The National Organization for Rare Disorders says only 40 such cases have even been reported so far.
According to her DNA tests, Isla carries a specific genetic mutation, which was never seen in any other sufferers, making the condition first of its kind.
Isla, who is also battling respiratory and heart issues, now faces a very uncertain future.
Isla’s mother, Stacey Kilpatrick-Screaton had a normal pregnancy. However, the delivery was dramatic because the baby nearly suffocated.
Kilpatrick-Screaton said, “Once she was born and [they] cut off the umbilical cord, she couldn’t keep her oxygen level above 60 percent when it needed to be 90 percent. The nurses were trying to keep her airways open for what felt like hours. We expected to be able to see her but she was taken to neonatal intensive care.”
“We nearly lost her,” she added. “She was fighting against everything they were trying to do.”
Doctors had to put Isla in a medically induced coma for the first five days. And a month later, the doctors said she was well enough to go home. However, six days after discharge, her condition got worse.
Isla’s mother said, “We had to ring an ambulance after six days because she started choking, spluttering and turning blue when we were bottle-feeding her. One of us would do CPR while the other held the phone. In the hospital, they managed to clear her airways and she spent another two weeks there.”
After undergoing a number of tests, Isla was diagnosed with mandibuloacral dysplasia in October 2017. The girl’s parents were asked to know about the condition online because doctors failed to explain the condition.
Kilpatrick-Screaton said, “We were lightheartedly told to ‘get Googling.’”
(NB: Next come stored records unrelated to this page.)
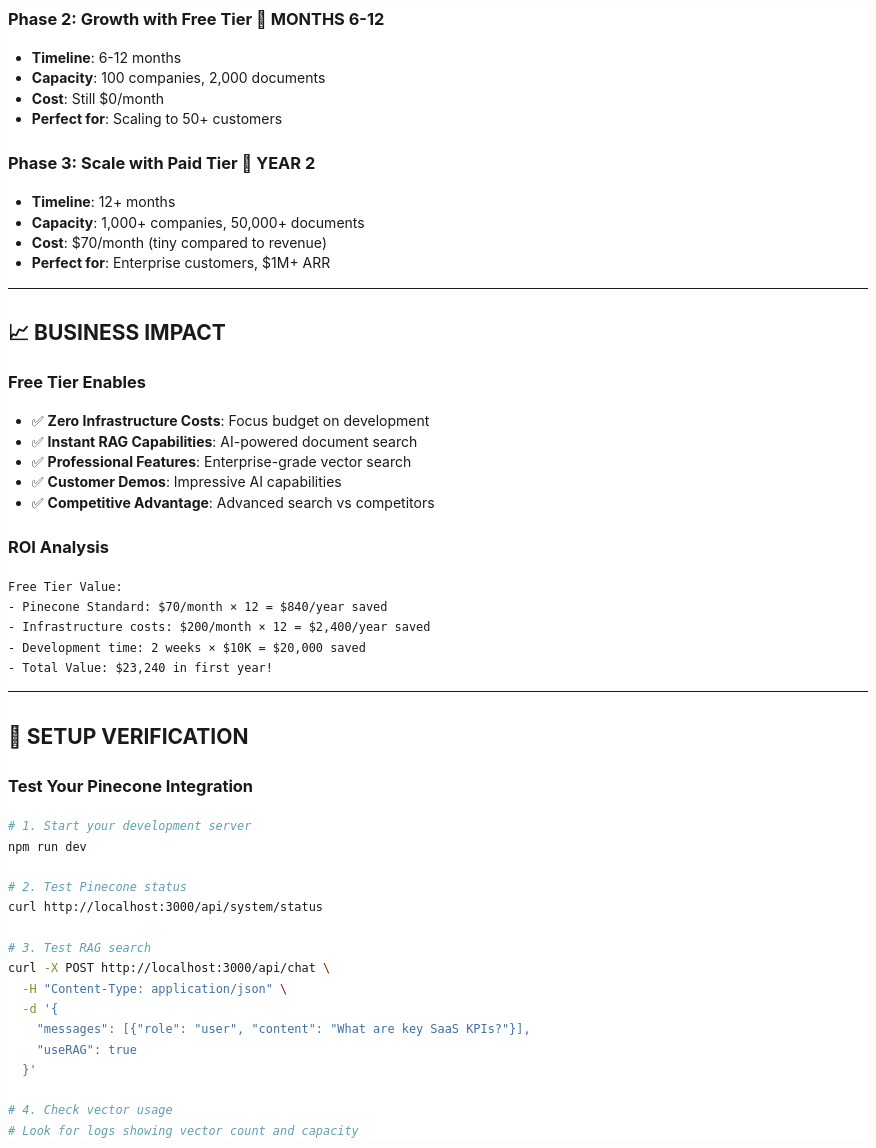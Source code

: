### **Phase 2: Growth with Free Tier** 📅 MONTHS 6-12
- **Timeline**: 6-12 months
- **Capacity**: 100 companies, 2,000 documents
- **Cost**: Still $0/month
- **Perfect for**: Scaling to 50+ customers

### **Phase 3: Scale with Paid Tier** 📅 YEAR 2
- **Timeline**: 12+ months
- **Capacity**: 1,000+ companies, 50,000+ documents
- **Cost**: $70/month (tiny compared to revenue)
- **Perfect for**: Enterprise customers, $1M+ ARR

---

## 📈 **BUSINESS IMPACT**

### **Free Tier Enables**
- ✅ **Zero Infrastructure Costs**: Focus budget on development
- ✅ **Instant RAG Capabilities**: AI-powered document search
- ✅ **Professional Features**: Enterprise-grade vector search
- ✅ **Customer Demos**: Impressive AI capabilities
- ✅ **Competitive Advantage**: Advanced search vs competitors

### **ROI Analysis**
```
Free Tier Value:
- Pinecone Standard: $70/month × 12 = $840/year saved
- Infrastructure costs: $200/month × 12 = $2,400/year saved
- Development time: 2 weeks × $10K = $20,000 saved
- Total Value: $23,240 in first year!
```

---

## 🎯 **SETUP VERIFICATION**

### **Test Your Pinecone Integration**

```bash
# 1. Start your development server
npm run dev

# 2. Test Pinecone status
curl http://localhost:3000/api/system/status

# 3. Test RAG search
curl -X POST http://localhost:3000/api/chat \
  -H "Content-Type: application/json" \
  -d '{
    "messages": [{"role": "user", "content": "What are key SaaS KPIs?"}],
    "useRAG": true
  }'

# 4. Check vector usage
# Look for logs showing vector count and capacity
```
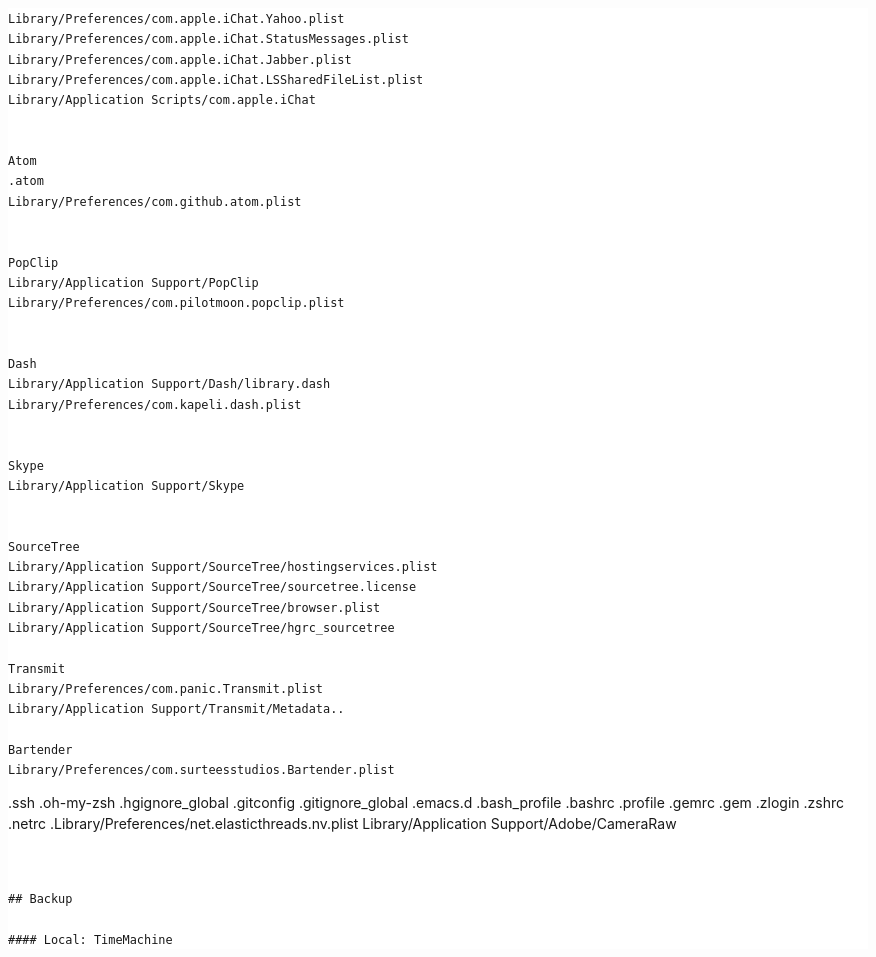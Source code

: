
 ```
Library/Preferences/com.apple.iChat.Yahoo.plist
Library/Preferences/com.apple.iChat.StatusMessages.plist
Library/Preferences/com.apple.iChat.Jabber.plist
Library/Preferences/com.apple.iChat.LSSharedFileList.plist
Library/Application Scripts/com.apple.iChat


Atom
.atom
Library/Preferences/com.github.atom.plist


PopClip
Library/Application Support/PopClip
Library/Preferences/com.pilotmoon.popclip.plist


Dash
Library/Application Support/Dash/library.dash
Library/Preferences/com.kapeli.dash.plist


Skype
Library/Application Support/Skype


SourceTree
Library/Application Support/SourceTree/hostingservices.plist
Library/Application Support/SourceTree/sourcetree.license
Library/Application Support/SourceTree/browser.plist
Library/Application Support/SourceTree/hgrc_sourcetree

Transmit
Library/Preferences/com.panic.Transmit.plist
Library/Application Support/Transmit/Metadata..

Bartender
Library/Preferences/com.surteesstudios.Bartender.plist

```
.ssh
.oh-my-zsh
.hgignore_global
.gitconfig
.gitignore_global
.emacs.d
.bash_profile
.bashrc
.profile
.gemrc
.gem
.zlogin
.zshrc
.netrc
.Library/Preferences/net.elasticthreads.nv.plist
Library/Application Support/Adobe/CameraRaw
```


## Backup

#### Local: TimeMachine

```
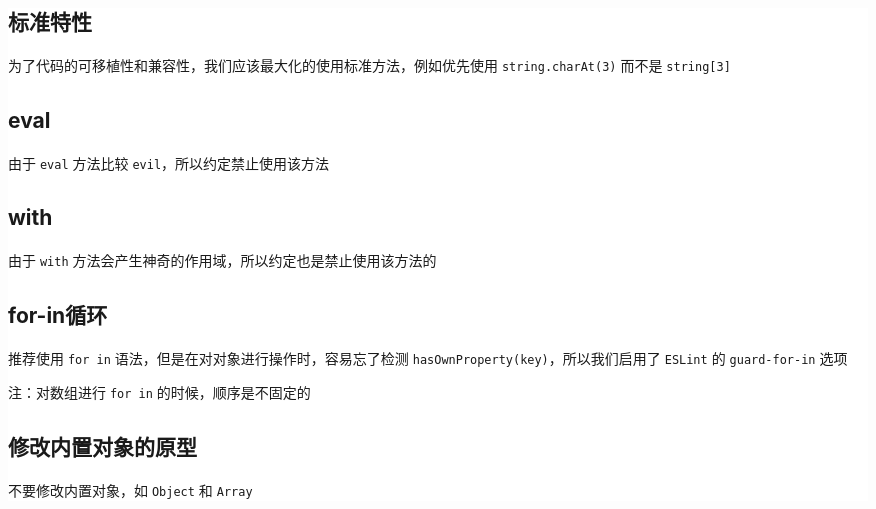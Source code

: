 ## 标准特性

为了代码的可移植性和兼容性，我们应该最大化的使用标准方法，例如优先使用 `string.charAt(3)` 而不是 `string[3]`

## eval

由于 `eval` 方法比较 `evil`，所以约定禁止使用该方法

## with

由于 `with` 方法会产生神奇的作用域，所以约定也是禁止使用该方法的

## for-in循环

推荐使用 `for in` 语法，但是在对对象进行操作时，容易忘了检测 `hasOwnProperty(key)`，所以我们启用了 `ESLint` 的 `guard-for-in` 选项

注：对数组进行 `for in` 的时候，顺序是不固定的

## 修改内置对象的原型

不要修改内置对象，如 `Object` 和 `Array`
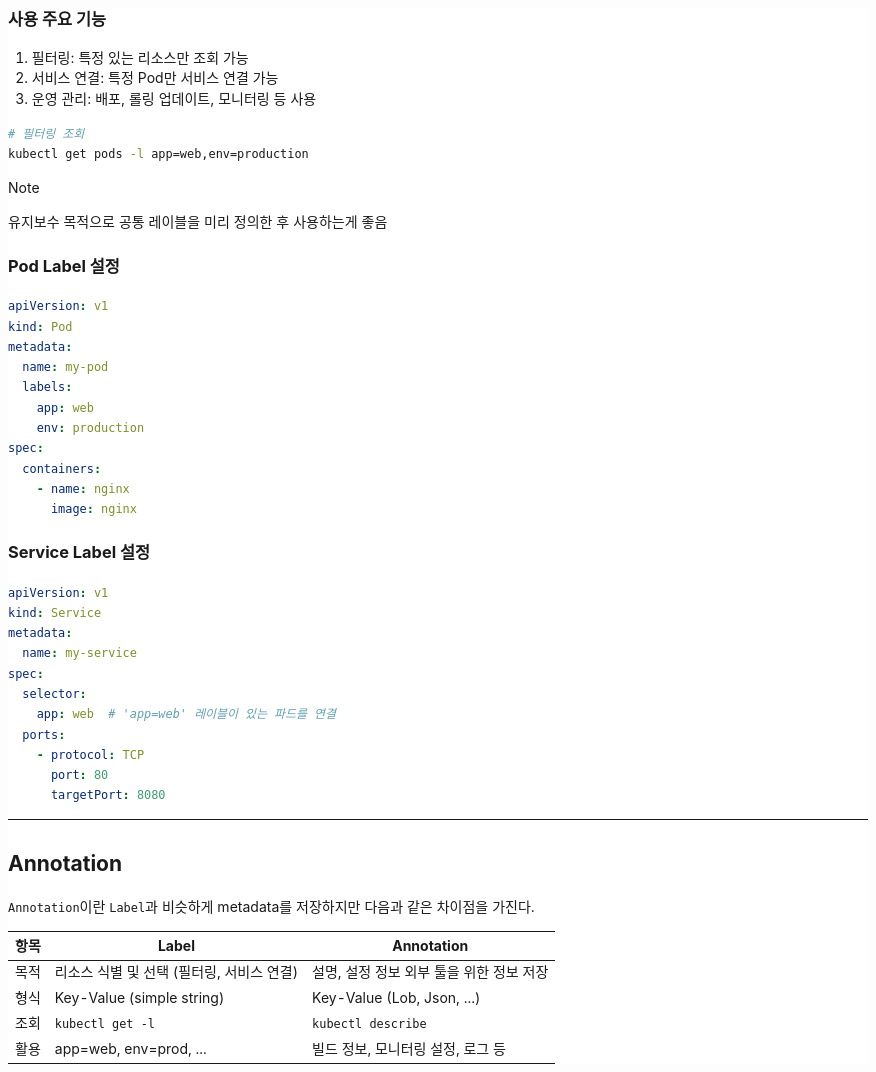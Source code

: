 ### 사용 주요 기능
1. 필터링: 특정 있는 리소스만 조회 가능
2. 서비스 연결: 특정 Pod만 서비스 연결 가능
3. 운영 관리: 배포, 롤링 업데이트, 모니터링 등 사용

```sh
# 필터링 조회 
kubectl get pods -l app=web,env=production
```

> [!NOTE]
> 유지보수 목적으로 공통 레이블을 미리 정의한 후 사용하는게 좋음

### Pod Label 설정
```yaml
apiVersion: v1
kind: Pod
metadata:
  name: my-pod
  labels:
    app: web
    env: production
spec:
  containers:
    - name: nginx
      image: nginx
```

### Service Label 설정
```yaml
apiVersion: v1
kind: Service
metadata:
  name: my-service
spec:
  selector:
    app: web  # 'app=web' 레이블이 있는 파드를 연결
  ports:
    - protocol: TCP
      port: 80
      targetPort: 8080
```

---
## Annotation
`Annotation`이란 `Label`과 비슷하게 metadata를 저장하지만 다음과 같은 차이점을 가진다.

|항목|Label|Annotation|
|------|---|---|
|목적|리소스 식별 및 선택 (필터링, 서비스 연결)|설명, 설정 정보 외부 툴을 위한 정보 저장|
|형식|Key-Value (simple string)|Key-Value (Lob, Json, ...)|
|조회|`kubectl get -l`|`kubectl describe`|
|활용|app=web, env=prod, ...|빌드 정보, 모니터링 설정, 로그 등|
Her father, Kyle, said, “We’re told her condition isn’t life-limiting but we just don’t know for sure as her case is so unique. We have been left in the dark somewhat. There’s not really any support available so we just take it day by day.” Isle’s parents are speaking about raising awareness about the condition so people can learn about the disease. Kyle said, “I just really want to raise awareness of the disease to help Isla and other children that might have it in the future.”